Search code examples
beautifulsoupscrapyelementtreeminidomcelementtree

For web scraping and xml parsing, which is best library to learn


I am getting confused with multiple libraries for the same work. I want to learn to one library which will handle both xml and html parsing. Do elementtree is compatible for html parsing. I heard about lxml, xml.elementtree, beautifulsoup, minidom, scrapy. Can anybody help me.


Solution

  • Scrapy is used for scraping web pages (extracting data from web pages) hence the name.

    Beautiful Soup is library for parsing/pulling data from XML and HTML files.

    xml.elementtree provides object representation of the XML file and it is a XML processing module of Python XML package. It is neat to use for parsing and manipulating data in XML format.
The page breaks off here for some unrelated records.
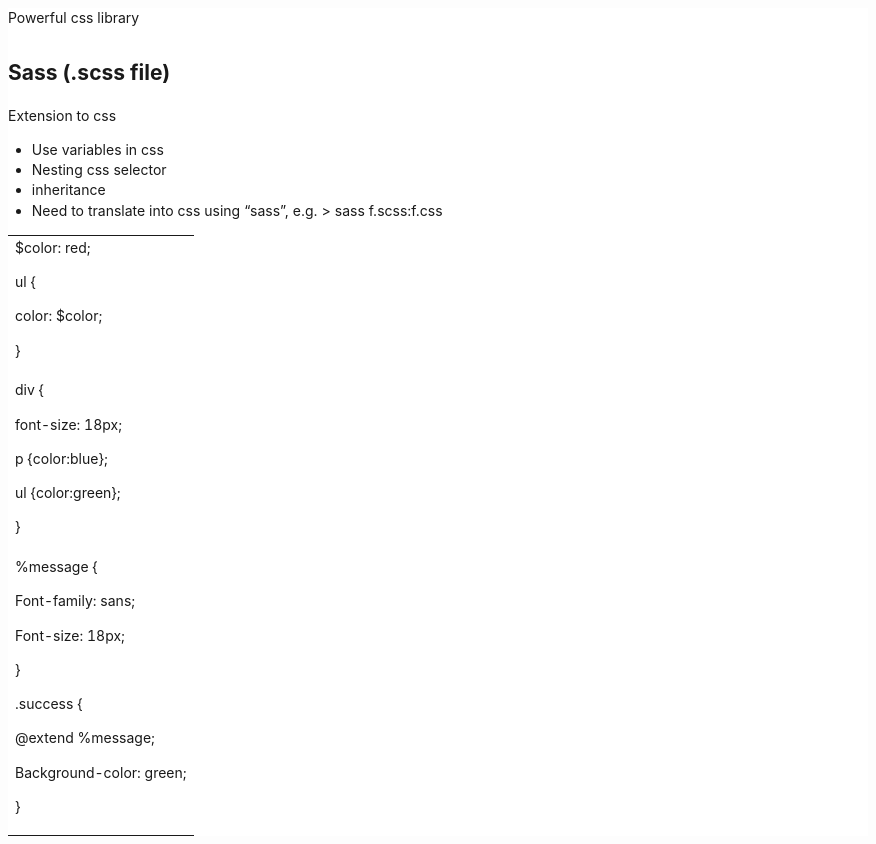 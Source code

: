 Powerful css library


## Sass (.scss file)

Extension to css



*   Use variables in css
*   Nesting css selector
*   inheritance
*   Need to translate into css using “sass”, e.g. > sass f.scss:f.css

<table>
  <tr>
   <td>
$color: red;
<p>
ul {
<p>
  color: $color;
<p>
}
   </td>
  </tr>
  <tr>
   <td>div {
<p>
  font-size: 18px;
<p>
  p {color:blue};
<p>
  ul {color:green};
<p>
}
   </td>
  </tr>
  <tr>
   <td>%message {
<p>
  Font-family: sans;
<p>
  Font-size: 18px;
<p>
}
<p>
.success {
<p>
  @extend %message;
<p>
  Background-color: green;
<p>
}
   </td>
  </tr>
</table>
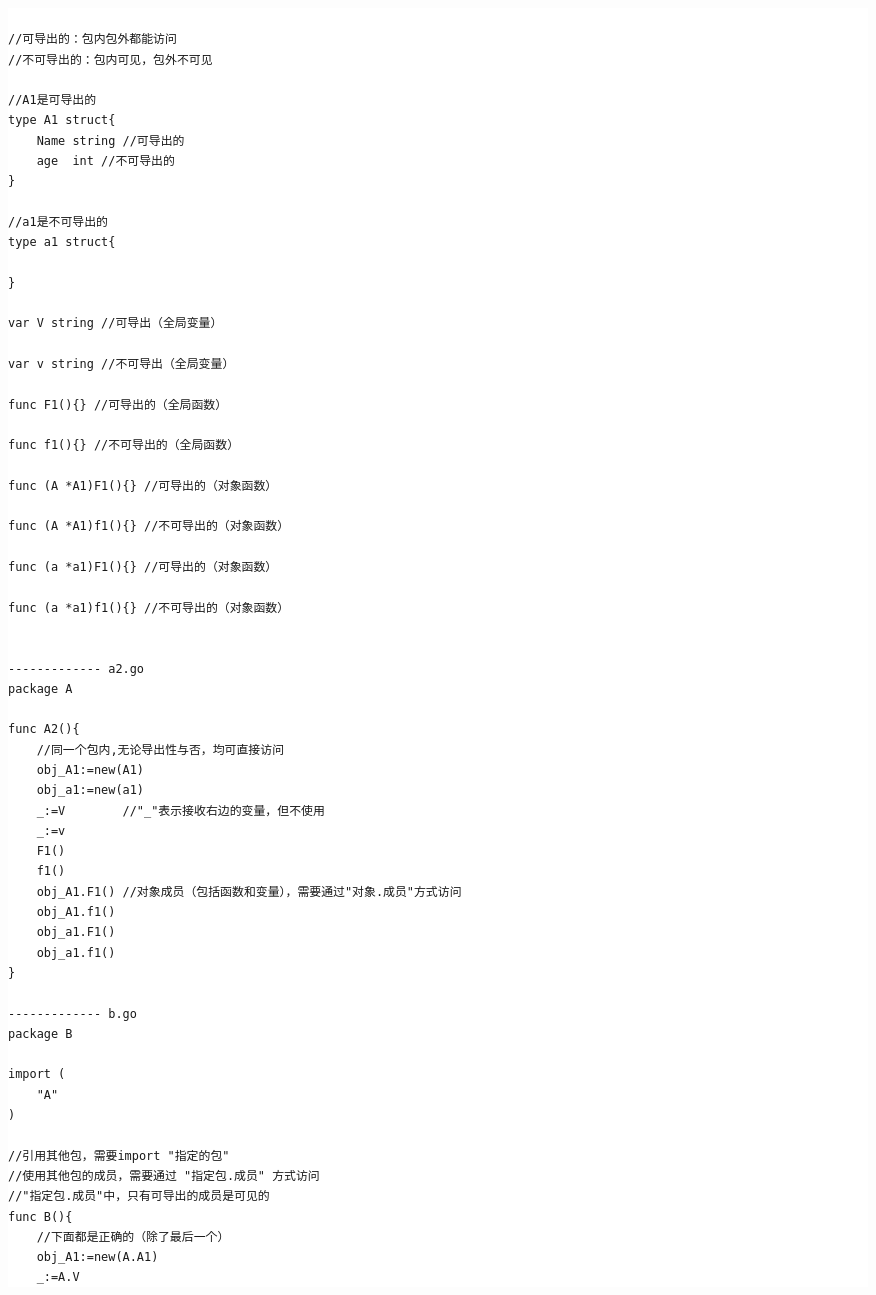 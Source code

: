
 ```

//可导出的：包内包外都能访问
//不可导出的：包内可见，包外不可见

//A1是可导出的
type A1 struct{
    Name string //可导出的
    age  int //不可导出的
}

//a1是不可导出的
type a1 struct{

}

var V string //可导出（全局变量）

var v string //不可导出（全局变量）

func F1(){} //可导出的（全局函数）

func f1(){} //不可导出的（全局函数）

func (A *A1)F1(){} //可导出的（对象函数）

func (A *A1)f1(){} //不可导出的（对象函数）

func (a *a1)F1(){} //可导出的（对象函数）

func (a *a1)f1(){} //不可导出的（对象函数）


------------- a2.go
package A

func A2(){
    //同一个包内,无论导出性与否，均可直接访问
    obj_A1:=new(A1) 
    obj_a1:=new(a1)
    _:=V        //"_"表示接收右边的变量，但不使用
    _:=v
    F1()
    f1()
    obj_A1.F1() //对象成员（包括函数和变量），需要通过"对象.成员"方式访问
    obj_A1.f1()
    obj_a1.F1()
    obj_a1.f1()
}

------------- b.go
package B

import (
    "A"
)

//引用其他包，需要import "指定的包"
//使用其他包的成员，需要通过 "指定包.成员" 方式访问
//"指定包.成员"中，只有可导出的成员是可见的
func B(){
    //下面都是正确的（除了最后一个）
    obj_A1:=new(A.A1)
    _:=A.V
```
    lxml is as they claim compatible yet superior to elementtree of the Python XML module but essentially does the same however, I never used it for parsing of HTML files.

    In my experience I used Scrapy for fetching data from various user panels that did not have any kind of API for pulling the data. However, parsing of HTML files I mostly did with Beautiful Soup as it is really neat and easy to use. Regarding XML parsing I mostly used Python XML package however, I never had any complicated XML parsing to perform so Python XML package covered everything I need.

    The right tool really depends on your requirements. If you need library to parse XML and HTML files both I would go with Beautiful Soup as it is really easy to use and you have vast documentation online.